A Parliamentary Scholar speaks - Dr Nitisha Patel
21 February, 2019
Dr Nitisha Patel, an ST6 Child and Adolescent Psychiatry trainee at SWLSTG, and currently a Medical Education Fellow at ELFT, is one of the College’s Parliamentary scholars.
In this blog, Nitisha talks about her experiences in the role.
Becoming a Parliamentary scholar
As I clicked through the numerous work emails I had accumulated over the past day, one caught my eye from a colleague – a link to the RCPsych Parliamentary Scholar Programme.
Dr Paul Lomax had been a scholar that year and had sent out an email to all of the SpRs in my trust encouraging us to apply, as he had thoroughly enjoyed his time on the scheme. ‘Why not?’ I thought…
Ready, steady, go…wait, stop
I was raring to go. The powers of Westminster, however, had other ideas. It takes a little while to get up and running on the IT systems, and to get an ID pass - essential for wandering the corridors of the Houses of Parliament.
However after all the necessary checks were done, I was given my security badge and my new parliament email address (very exciting!).
I had been paired with Baroness Tyler of Enfield; she is a Liberal Democrat peer with a particular interest in children and adolescents’ mental health, and social care. She is not only extremely efficient and hardworking, but also incredibly affable; I was sure we were a good match.

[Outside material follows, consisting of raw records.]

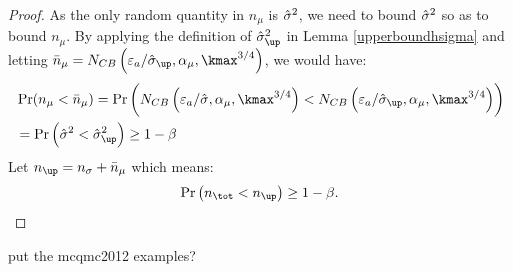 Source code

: \documentclass{iitthesis}
\begin{document}
\begin{proof}
As the only random quantity in $n_\mu$ is $\hat{\sigma}^2$, we need to bound $\hat{\sigma}^2$ so as  to bound $n_{\mu}$.
 By applying the definition of $\hsigma_{\up}^2$ in Lemma \ref{upperboundhsigma} and letting $\bar{n}_{\mu} = N_{CB}\left(\varepsilon_a/\hsigma_{\up},\alpha_\mu, \kmax^{3/4}\right)$, we would have:
\begin{align}
& \Pr(n_{\mu} < \bar{n}_{\mu})  = \Pr\left (N_{CB}\left(\varepsilon_a/\hsigma,\alpha_\mu, \kmax^{3/4}\right) < N_{CB}\left(\varepsilon_a/\hsigma_{\up},\alpha_\mu, \kmax^{3/4}\right) \right)\\&
 = \Pr \left(\hsigma^2 < \hsigma_{\up}^2 \right) \geq 1-\beta
\end{align}
Let $n_{\up} =n_\sigma+\bar{n}_{\mu} $
which means:
\begin{align}
\Pr \left(n_{\tot} < n_{\up}\right)  \geq 1-\beta.
\end{align}
\end{proof}
put the mcqmc2012 examples?

\label{chapter:meanMCg}
\end{document}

Every day at Westminster (or 1 Millbank to be precise) is different.
Often, Baroness Tyler will have emailed a variety of press releases during the week that I am to go through, picking out key statistics and statements that will go on to form an article for the Lib Dem Voice, or a speech for the House of Lords, for example.
I am often sent embargoed copies of reports and am asked to think of a response in case Baroness Tyler needs to respond on behalf of the party; however I am now au fait with researching a topic in depth, only for the entire focus of the day to change to something more urgent!
One of my roles is to provide briefings for Baroness Tyler on topics for written/oral questions which are posed to the Minister for Health in the Lords, and it is thrilling to watch her deliver these in Parliament.
I have also been given a number of opportunities to attend meetings; the All Party Parliamentary Group on Mental Health discussed the recent NHS long term plan in February 2019, and Baroness Tyler was able to put questions we had raised in the House of Lords in January to Claire Murdoch, the NHS national director for mental health. It is truly rewarding to see how my clinical perspective can form the basis of arguments made in Parliament.
Opportunities not to be missed
Although my start was halted by some bureaucracy, I am getting into the full swing of how Parliament works. I know there are still plenty of opportunities to come and I am relishing the chance to get involved in all that I can.
Being a Parliamentary Scholar has allowed me to understand how policy can be influenced. An important lesson I have learnt is that although most questions are not given a direct reply, repeatedly asking the same thing is a foot in the door.
I am grateful for being given this opportunity by RCPsych, Baroness Hollins who initiated the scheme, and to Baroness Tyler who is not only fascinating to work with but has the patience to endure my ever-changing timetable!